ROCm Has Been Good Enough
ROCm still has rough edges. I would not pretend otherwise. Some projects assume CUDA first. Some instructions are written as if AMD users do not exist. Sometimes support depends on exactly which GPU generation, kernel, library, or build flags are involved.
But for this machine, with this GPU, it has been good enough to do real work.
That is an important distinction. I am not trying to make a universal claim that AMD is the right choice for everyone building a local AI box. If someone wants the smoothest possible path and has the budget, NVIDIA is still the safest answer.
I am saying that the AMD path is workable now in a way that matters. It is not just a curiosity. I can run my daily models, build against the stack, and get decent performance. The machine is useful.
For me, that is the threshold.
Owning the Box Changes the Workflow
The biggest difference is psychological.
When inference is local, I use it differently. I am more willing to paste rough notes into it. I am more willing to let it chew on something unpolished. I am more willing to test odd workflows, run long experiments, and point tools at local files.
There is no per-token bill in the back of my mind. There is no question about which provider is storing what. There is no need to route every experiment through a hosted interface that was built for a general audience.
The machine is not free. The hardware cost is real. Power and heat are real. Time spent maintaining the setup is real.
But once it exists, the marginal cost of curiosity gets much lower.
That matters more than I expected.
What It Still Does Not Solve
Local hardware does not remove all the hard parts.
The best cloud models are still better at many tasks. Long-context work still runs into memory pressure. Some software stacks are fragile. Model quality varies wildly. Quantization choices matter. A bad prompt still gives a bad answer, just privately.
There is also a maintenance burden that hosted tools hide. If something breaks, I own it. Driver updates, ROCm changes, model compatibility, build failures, disk usage, and thermal behavior all become my problem.
That is the trade.
I am comfortable with it because the machine gives me something I cannot get from a subscription: a place to experiment freely, privately, and repeatedly.
The Point
The local rig is not about rejecting the cloud completely. It is about changing the default.
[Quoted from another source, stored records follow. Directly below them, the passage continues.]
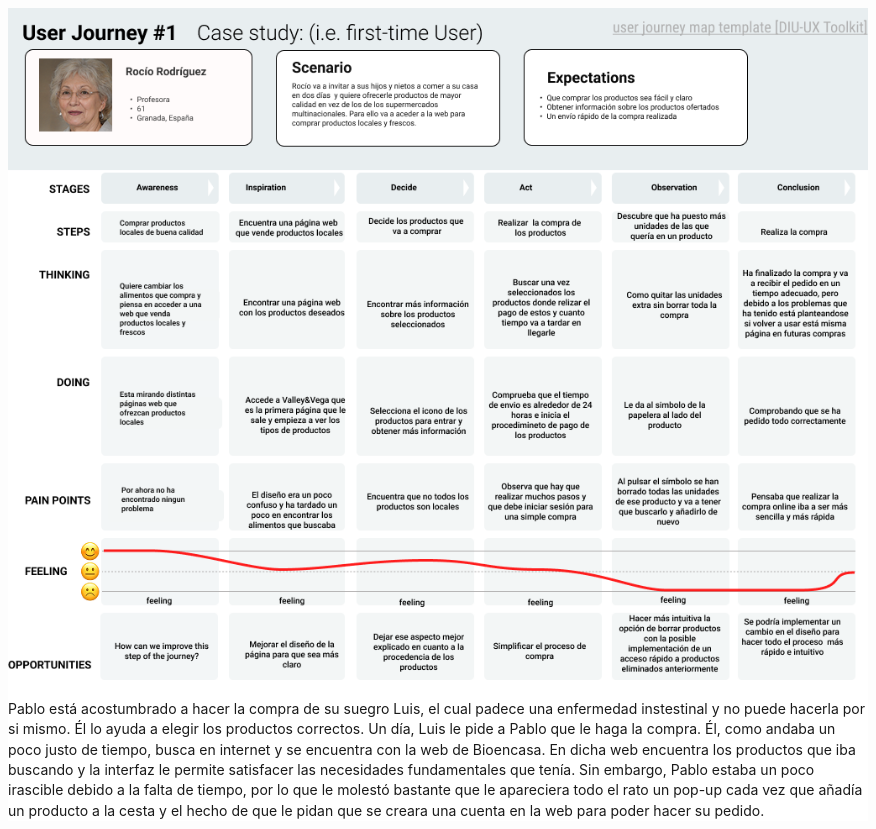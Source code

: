 ![Journey_Map](P1/Journey_map_Rocío_Rodríguez.png)

Pablo está acostumbrado a hacer la compra de su suegro Luis, el cual padece una enfermedad instestinal y no puede hacerla por si mismo. Él lo ayuda a elegir los productos correctos. Un día, Luis le pide a Pablo que le haga la compra. Él, como andaba un poco justo de tiempo, busca en internet y se encuentra con la web de Bioencasa. En dicha web encuentra los productos que iba buscando y la interfaz le permite satisfacer las necesidades fundamentales que tenía. Sin embargo, Pablo estaba un poco irascible debido a la falta de tiempo, por lo que le molestó bastante que le apareciera todo el rato un pop-up cada vez que añadía un producto a la cesta y el hecho de que le pidan que se creara una cuenta en la web para poder hacer su pedido.
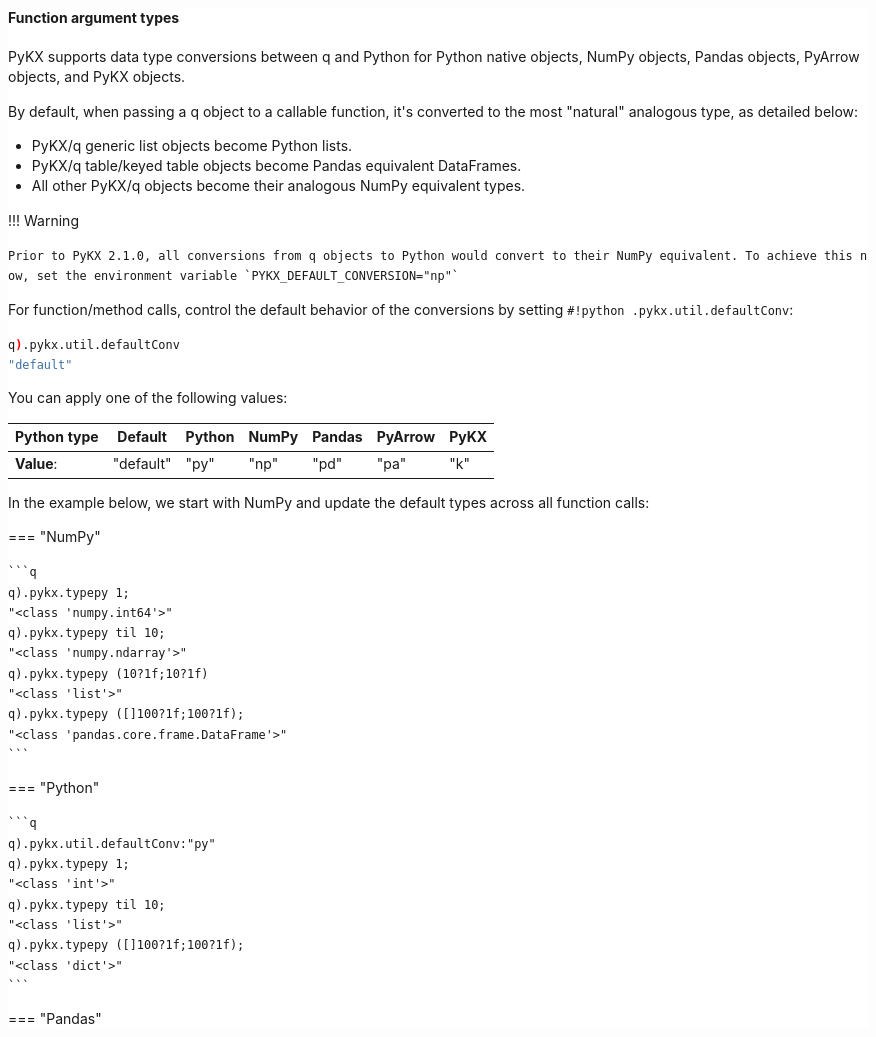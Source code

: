 #### Function argument types

PyKX supports data type conversions between q and Python for Python native objects, NumPy objects, Pandas objects, PyArrow objects, and PyKX objects.

By default, when passing a q object to a callable function, it's converted to the most "natural" analogous type, as detailed below:

- PyKX/q generic list objects become Python lists.
- PyKX/q table/keyed table objects become Pandas equivalent DataFrames.
- All other PyKX/q objects become their analogous NumPy equivalent types.

!!! Warning

	Prior to PyKX 2.1.0, all conversions from q objects to Python would convert to their NumPy equivalent. To achieve this now, set the environment variable `PYKX_DEFAULT_CONVERSION="np"`

For function/method calls, control the default behavior of the conversions by setting `#!python .pykx.util.defaultConv`:

```q
q).pykx.util.defaultConv
"default"
```
You can apply one of the following values:

|**Python type**|Default|Python|NumPy|Pandas|PyArrow|PyKX|
|---------------|-------|------|-----|------|-------|----|
|**Value**:     |"default"|"py"|"np"|"pd"|"pa"|"k"|  


In the example below, we start with NumPy and update the default types across all function calls:

=== "NumPy"

    ```q
    q).pykx.typepy 1; 
    "<class 'numpy.int64'>"
    q).pykx.typepy til 10;
    "<class 'numpy.ndarray'>"
    q).pykx.typepy (10?1f;10?1f)
    "<class 'list'>"
    q).pykx.typepy ([]100?1f;100?1f);
    "<class 'pandas.core.frame.DataFrame'>"
    ```
=== "Python"

    ```q
    q).pykx.util.defaultConv:"py"
    q).pykx.typepy 1;
    "<class 'int'>"
    q).pykx.typepy til 10;
    "<class 'list'>"
    q).pykx.typepy ([]100?1f;100?1f);
    "<class 'dict'>"
    ```
=== "Pandas"

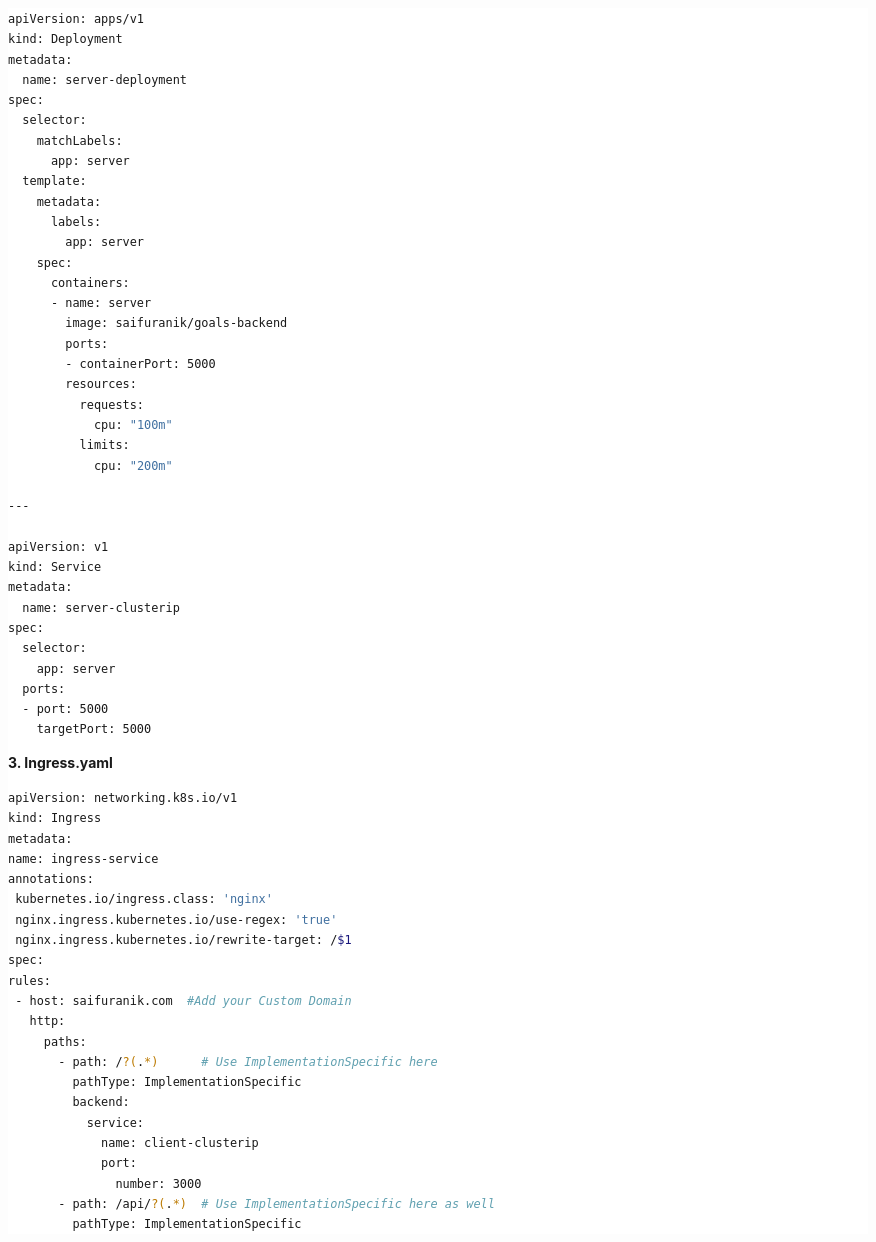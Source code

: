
 ```bash
apiVersion: apps/v1
kind: Deployment
metadata:
  name: server-deployment
spec:
  selector:
    matchLabels:
      app: server
  template:
    metadata:
      labels:
        app: server
    spec:
      containers:
      - name: server
        image: saifuranik/goals-backend  
        ports:
        - containerPort: 5000
        resources:                     
          requests:
            cpu: "100m"                 
          limits:
            cpu: "200m"                 

---

apiVersion: v1
kind: Service
metadata:
  name: server-clusterip
spec:
  selector:
    app: server
  ports:
  - port: 5000
    targetPort: 5000
```

**3. Ingress.yaml**

   
   ```bash
apiVersion: networking.k8s.io/v1
kind: Ingress
metadata:
  name: ingress-service
  annotations:
    kubernetes.io/ingress.class: 'nginx'
    nginx.ingress.kubernetes.io/use-regex: 'true'
    nginx.ingress.kubernetes.io/rewrite-target: /$1
spec:
  rules:
    - host: saifuranik.com  #Add your Custom Domain
      http:
        paths:
          - path: /?(.*)      # Use ImplementationSpecific here
            pathType: ImplementationSpecific
            backend:
              service:
                name: client-clusterip
                port:
                  number: 3000
          - path: /api/?(.*)  # Use ImplementationSpecific here as well
            pathType: ImplementationSpecific
   ```
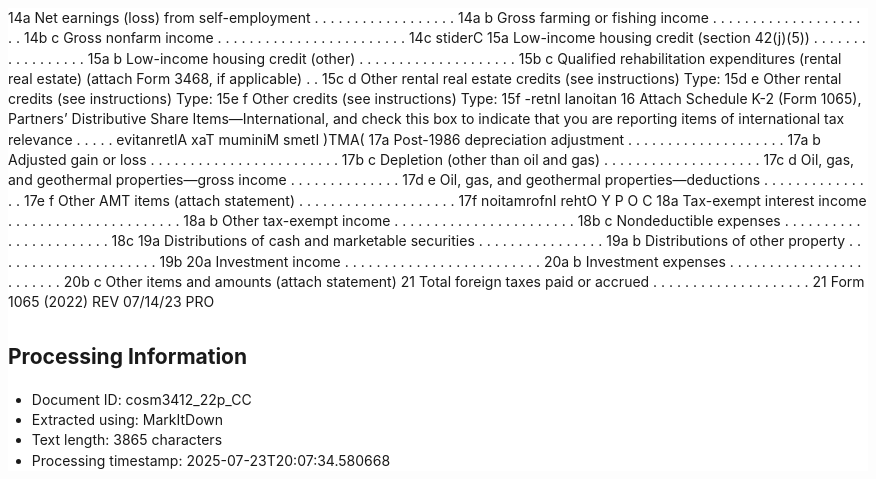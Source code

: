 14a Net earnings (loss) from self-employment . . . . . . . . . . . . . . . . . . 14a
b Gross farming or fishing income . . . . . . . . . . . . . . . . . . . . . 14b
c Gross nonfarm income . . . . . . . . . . . . . . . . . . . . . . . . 14c
stiderC
15a Low-income housing credit (section 42(j)(5)) . . . . . . . . . . . . . . . . . 15a
b Low-income housing credit (other) . . . . . . . . . . . . . . . . . . . . 15b
c Qualified rehabilitation expenditures (rental real estate) (attach Form 3468, if applicable) . . 15c
d Other rental real estate credits (see instructions) Type: 15d
e Other rental credits (see instructions) Type: 15e
f Other credits (see instructions) Type: 15f
-retnI
lanoitan
16 Attach Schedule K-2 (Form 1065), Partners’ Distributive Share Items—International, and check
this box to indicate that you are reporting items of international tax relevance . . . . .
evitanretlA
xaT
muminiM
smetI
)TMA(
17a Post-1986 depreciation adjustment . . . . . . . . . . . . . . . . . . . . 17a
b Adjusted gain or loss . . . . . . . . . . . . . . . . . . . . . . . . 17b
c Depletion (other than oil and gas) . . . . . . . . . . . . . . . . . . . . 17c
d Oil, gas, and geothermal properties—gross income . . . . . . . . . . . . . . 17d
e Oil, gas, and geothermal properties—deductions . . . . . . . . . . . . . . . 17e
f Other AMT items (attach statement) . . . . . . . . . . . . . . . . . . . . 17f
noitamrofnI
rehtO
Y
P
O
C
18a Tax-exempt interest income . . . . . . . . . . . . . . . . . . . . . . 18a
b Other tax-exempt income . . . . . . . . . . . . . . . . . . . . . . . 18b
c Nondeductible expenses . . . . . . . . . . . . . . . . . . . . . . . 18c
19a Distributions of cash and marketable securities . . . . . . . . . . . . . . . . 19a
b Distributions of other property . . . . . . . . . . . . . . . . . . . . . 19b
20a Investment income . . . . . . . . . . . . . . . . . . . . . . . . . 20a
b Investment expenses . . . . . . . . . . . . . . . . . . . . . . . . 20b
c Other items and amounts (attach statement)
21 Total foreign taxes paid or accrued . . . . . . . . . . . . . . . . . . . . 21
Form 1065 (2022)
REV 07/14/23 PRO

## Processing Information
- Document ID: cosm3412_22p_CC
- Extracted using: MarkItDown
- Text length: 3865 characters
- Processing timestamp: 2025-07-23T20:07:34.580668

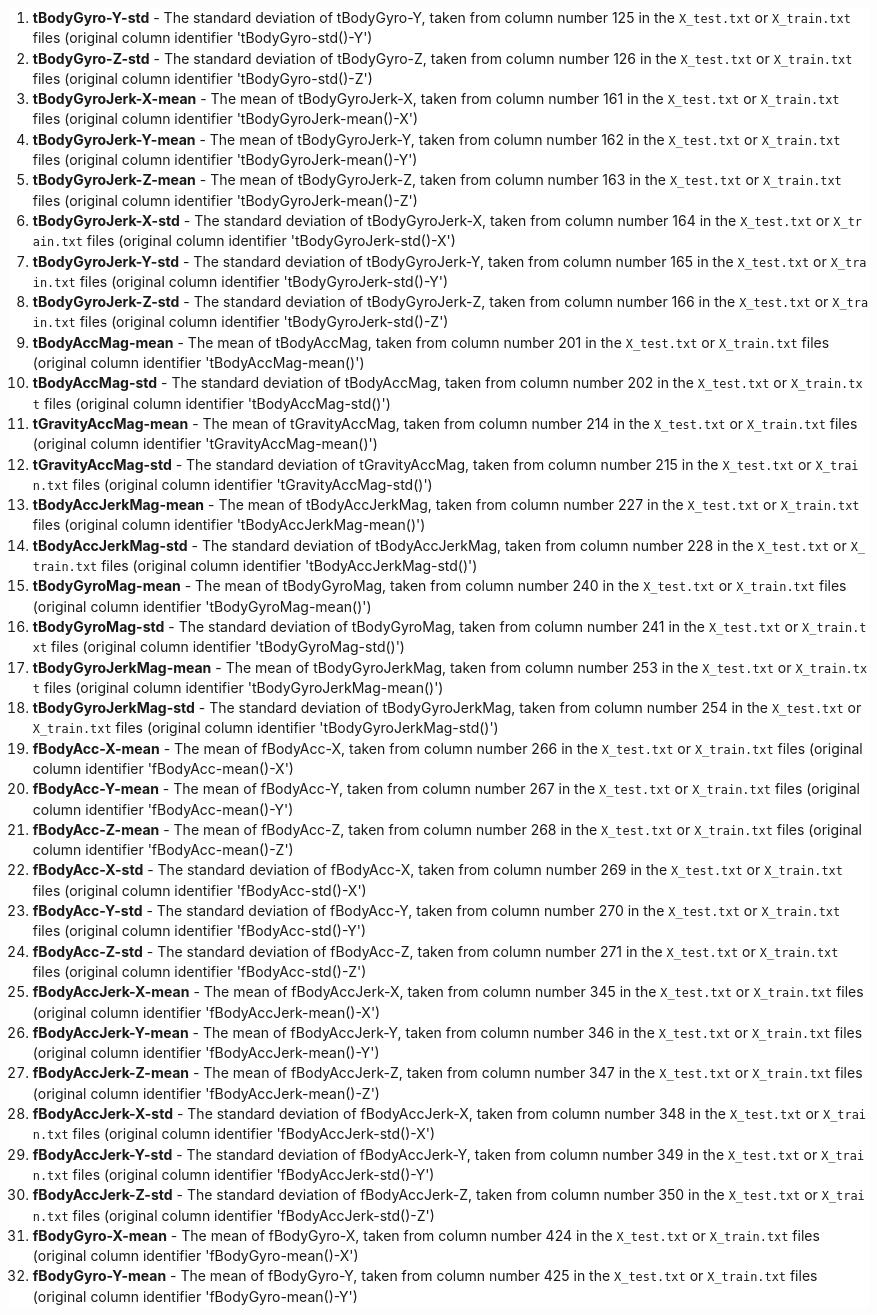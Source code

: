 1. **tBodyGyro-Y-std** - The standard deviation of tBodyGyro-Y, taken from column number 125 in the `X_test.txt` or `X_train.txt` files (original column identifier 'tBodyGyro-std()-Y')
1. **tBodyGyro-Z-std** - The standard deviation of tBodyGyro-Z, taken from column number 126 in the `X_test.txt` or `X_train.txt` files (original column identifier 'tBodyGyro-std()-Z')
1. **tBodyGyroJerk-X-mean** - The mean of tBodyGyroJerk-X, taken from column number 161 in the `X_test.txt` or `X_train.txt` files (original column identifier 'tBodyGyroJerk-mean()-X')
1. **tBodyGyroJerk-Y-mean** - The mean of tBodyGyroJerk-Y, taken from column number 162 in the `X_test.txt` or `X_train.txt` files (original column identifier 'tBodyGyroJerk-mean()-Y')
1. **tBodyGyroJerk-Z-mean** - The mean of tBodyGyroJerk-Z, taken from column number 163 in the `X_test.txt` or `X_train.txt` files (original column identifier 'tBodyGyroJerk-mean()-Z')
1. **tBodyGyroJerk-X-std** - The standard deviation of tBodyGyroJerk-X, taken from column number 164 in the `X_test.txt` or `X_train.txt` files (original column identifier 'tBodyGyroJerk-std()-X')
1. **tBodyGyroJerk-Y-std** - The standard deviation of tBodyGyroJerk-Y, taken from column number 165 in the `X_test.txt` or `X_train.txt` files (original column identifier 'tBodyGyroJerk-std()-Y')
1. **tBodyGyroJerk-Z-std** - The standard deviation of tBodyGyroJerk-Z, taken from column number 166 in the `X_test.txt` or `X_train.txt` files (original column identifier 'tBodyGyroJerk-std()-Z')
1. **tBodyAccMag-mean** - The mean of tBodyAccMag, taken from column number 201 in the `X_test.txt` or `X_train.txt` files (original column identifier 'tBodyAccMag-mean()')
1. **tBodyAccMag-std** - The standard deviation of tBodyAccMag, taken from column number 202 in the `X_test.txt` or `X_train.txt` files (original column identifier 'tBodyAccMag-std()')
1. **tGravityAccMag-mean** - The mean of tGravityAccMag, taken from column number 214 in the `X_test.txt` or `X_train.txt` files (original column identifier 'tGravityAccMag-mean()')
1. **tGravityAccMag-std** - The standard deviation of tGravityAccMag, taken from column number 215 in the `X_test.txt` or `X_train.txt` files (original column identifier 'tGravityAccMag-std()')
1. **tBodyAccJerkMag-mean** - The mean of tBodyAccJerkMag, taken from column number 227 in the `X_test.txt` or `X_train.txt` files (original column identifier 'tBodyAccJerkMag-mean()')
1. **tBodyAccJerkMag-std** - The standard deviation of tBodyAccJerkMag, taken from column number 228 in the `X_test.txt` or `X_train.txt` files (original column identifier 'tBodyAccJerkMag-std()')
1. **tBodyGyroMag-mean** - The mean of tBodyGyroMag, taken from column number 240 in the `X_test.txt` or `X_train.txt` files (original column identifier 'tBodyGyroMag-mean()')
1. **tBodyGyroMag-std** - The standard deviation of tBodyGyroMag, taken from column number 241 in the `X_test.txt` or `X_train.txt` files (original column identifier 'tBodyGyroMag-std()')
1. **tBodyGyroJerkMag-mean** - The mean of tBodyGyroJerkMag, taken from column number 253 in the `X_test.txt` or `X_train.txt` files (original column identifier 'tBodyGyroJerkMag-mean()')
1. **tBodyGyroJerkMag-std** - The standard deviation of tBodyGyroJerkMag, taken from column number 254 in the `X_test.txt` or `X_train.txt` files (original column identifier 'tBodyGyroJerkMag-std()')
1. **fBodyAcc-X-mean** - The mean of fBodyAcc-X, taken from column number 266 in the `X_test.txt` or `X_train.txt` files (original column identifier 'fBodyAcc-mean()-X')
1. **fBodyAcc-Y-mean** - The mean of fBodyAcc-Y, taken from column number 267 in the `X_test.txt` or `X_train.txt` files (original column identifier 'fBodyAcc-mean()-Y')
1. **fBodyAcc-Z-mean** - The mean of fBodyAcc-Z, taken from column number 268 in the `X_test.txt` or `X_train.txt` files (original column identifier 'fBodyAcc-mean()-Z')
1. **fBodyAcc-X-std** - The standard deviation of fBodyAcc-X, taken from column number 269 in the `X_test.txt` or `X_train.txt` files (original column identifier 'fBodyAcc-std()-X')
1. **fBodyAcc-Y-std** - The standard deviation of fBodyAcc-Y, taken from column number 270 in the `X_test.txt` or `X_train.txt` files (original column identifier 'fBodyAcc-std()-Y')
1. **fBodyAcc-Z-std** - The standard deviation of fBodyAcc-Z, taken from column number 271 in the `X_test.txt` or `X_train.txt` files (original column identifier 'fBodyAcc-std()-Z')
1. **fBodyAccJerk-X-mean** - The mean of fBodyAccJerk-X, taken from column number 345 in the `X_test.txt` or `X_train.txt` files (original column identifier 'fBodyAccJerk-mean()-X')
1. **fBodyAccJerk-Y-mean** - The mean of fBodyAccJerk-Y, taken from column number 346 in the `X_test.txt` or `X_train.txt` files (original column identifier 'fBodyAccJerk-mean()-Y')
1. **fBodyAccJerk-Z-mean** - The mean of fBodyAccJerk-Z, taken from column number 347 in the `X_test.txt` or `X_train.txt` files (original column identifier 'fBodyAccJerk-mean()-Z')
1. **fBodyAccJerk-X-std** - The standard deviation of fBodyAccJerk-X, taken from column number 348 in the `X_test.txt` or `X_train.txt` files (original column identifier 'fBodyAccJerk-std()-X')
1. **fBodyAccJerk-Y-std** - The standard deviation of fBodyAccJerk-Y, taken from column number 349 in the `X_test.txt` or `X_train.txt` files (original column identifier 'fBodyAccJerk-std()-Y')
1. **fBodyAccJerk-Z-std** - The standard deviation of fBodyAccJerk-Z, taken from column number 350 in the `X_test.txt` or `X_train.txt` files (original column identifier 'fBodyAccJerk-std()-Z')
1. **fBodyGyro-X-mean** - The mean of fBodyGyro-X, taken from column number 424 in the `X_test.txt` or `X_train.txt` files (original column identifier 'fBodyGyro-mean()-X')
1. **fBodyGyro-Y-mean** - The mean of fBodyGyro-Y, taken from column number 425 in the `X_test.txt` or `X_train.txt` files (original column identifier 'fBodyGyro-mean()-Y')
Cloud models are still part of my toolbox. But for everyday AI work, especially the parts involving private notes, security research, local code, and experiments that benefit from being close to the machine, I want a capable local path.
This setup gives me that.
It is not perfect. It does not need to be. It is fast enough, private enough, and flexible enough that I actually use it. That is the thing that matters.